After finding the line with "triggering security alerts." in the entries below, retype exactly each line from there through the line with "with normal traffic.", including that final line.

## Data shown
-- Opening Marker --

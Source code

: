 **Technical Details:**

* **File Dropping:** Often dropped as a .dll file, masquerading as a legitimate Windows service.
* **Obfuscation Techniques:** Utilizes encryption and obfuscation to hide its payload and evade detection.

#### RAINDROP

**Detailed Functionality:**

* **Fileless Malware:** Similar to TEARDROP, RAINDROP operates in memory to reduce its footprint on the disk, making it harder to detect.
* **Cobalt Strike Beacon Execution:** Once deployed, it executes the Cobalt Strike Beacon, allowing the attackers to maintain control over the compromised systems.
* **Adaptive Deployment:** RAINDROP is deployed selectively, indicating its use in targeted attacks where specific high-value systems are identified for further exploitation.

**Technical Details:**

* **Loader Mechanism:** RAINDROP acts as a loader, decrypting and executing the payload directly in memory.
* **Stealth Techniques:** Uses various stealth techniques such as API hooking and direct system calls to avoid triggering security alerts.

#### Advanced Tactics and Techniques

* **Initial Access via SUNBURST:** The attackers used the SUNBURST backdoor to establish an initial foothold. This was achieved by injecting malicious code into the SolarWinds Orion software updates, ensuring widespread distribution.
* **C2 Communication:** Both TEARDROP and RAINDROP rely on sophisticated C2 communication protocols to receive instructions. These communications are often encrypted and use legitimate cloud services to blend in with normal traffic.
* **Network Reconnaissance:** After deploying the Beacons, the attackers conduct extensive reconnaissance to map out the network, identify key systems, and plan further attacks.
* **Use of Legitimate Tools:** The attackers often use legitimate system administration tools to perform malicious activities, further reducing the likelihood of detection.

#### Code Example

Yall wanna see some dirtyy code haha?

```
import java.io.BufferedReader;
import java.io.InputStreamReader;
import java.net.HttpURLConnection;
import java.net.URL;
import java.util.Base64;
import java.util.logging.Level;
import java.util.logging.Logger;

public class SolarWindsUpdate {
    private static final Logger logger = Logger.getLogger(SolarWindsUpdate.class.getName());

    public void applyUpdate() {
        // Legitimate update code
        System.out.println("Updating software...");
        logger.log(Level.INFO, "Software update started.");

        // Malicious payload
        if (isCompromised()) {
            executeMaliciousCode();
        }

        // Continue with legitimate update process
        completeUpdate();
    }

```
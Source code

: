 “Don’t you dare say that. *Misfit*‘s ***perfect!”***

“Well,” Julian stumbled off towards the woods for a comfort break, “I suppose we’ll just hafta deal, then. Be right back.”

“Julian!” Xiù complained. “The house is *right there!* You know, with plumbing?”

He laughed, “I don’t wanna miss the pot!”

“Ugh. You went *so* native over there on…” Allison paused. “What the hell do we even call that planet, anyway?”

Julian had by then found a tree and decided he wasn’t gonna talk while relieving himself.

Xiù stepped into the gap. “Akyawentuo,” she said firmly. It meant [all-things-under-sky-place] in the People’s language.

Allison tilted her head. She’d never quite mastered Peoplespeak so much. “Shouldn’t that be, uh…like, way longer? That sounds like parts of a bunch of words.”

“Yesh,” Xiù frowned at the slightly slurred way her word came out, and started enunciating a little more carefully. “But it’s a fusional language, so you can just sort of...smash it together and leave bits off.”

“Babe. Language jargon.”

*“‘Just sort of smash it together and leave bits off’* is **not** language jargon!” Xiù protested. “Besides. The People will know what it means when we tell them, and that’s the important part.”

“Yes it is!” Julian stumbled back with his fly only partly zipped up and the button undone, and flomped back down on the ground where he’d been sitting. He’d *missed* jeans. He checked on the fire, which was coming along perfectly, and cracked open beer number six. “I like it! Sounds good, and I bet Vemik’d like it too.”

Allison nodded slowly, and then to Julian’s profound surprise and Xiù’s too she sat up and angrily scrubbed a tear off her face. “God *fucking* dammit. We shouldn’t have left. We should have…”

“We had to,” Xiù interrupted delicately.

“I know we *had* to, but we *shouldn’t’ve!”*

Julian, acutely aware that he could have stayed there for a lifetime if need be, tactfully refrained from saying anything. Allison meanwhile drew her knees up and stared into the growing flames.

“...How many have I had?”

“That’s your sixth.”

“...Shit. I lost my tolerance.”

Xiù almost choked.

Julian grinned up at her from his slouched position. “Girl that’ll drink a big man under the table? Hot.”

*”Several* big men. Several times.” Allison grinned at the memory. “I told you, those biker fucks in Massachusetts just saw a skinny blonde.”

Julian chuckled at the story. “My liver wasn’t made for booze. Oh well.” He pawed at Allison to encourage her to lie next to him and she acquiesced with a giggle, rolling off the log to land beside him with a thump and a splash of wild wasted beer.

-- Closing Marker --

## Problem solution
* **Stealth Techniques:** Uses various stealth techniques such as API hooking and direct system calls to avoid triggering security alerts.

#### Advanced Tactics and Techniques

* **Initial Access via SUNBURST:** The attackers used the SUNBURST backdoor to establish an initial foothold. This was achieved by injecting malicious code into the SolarWinds Orion software updates, ensuring widespread distribution.
* **C2 Communication:** Both TEARDROP and RAINDROP rely on sophisticated C2 communication protocols to receive instructions. These communications are often encrypted and use legitimate cloud services to blend in with normal traffic.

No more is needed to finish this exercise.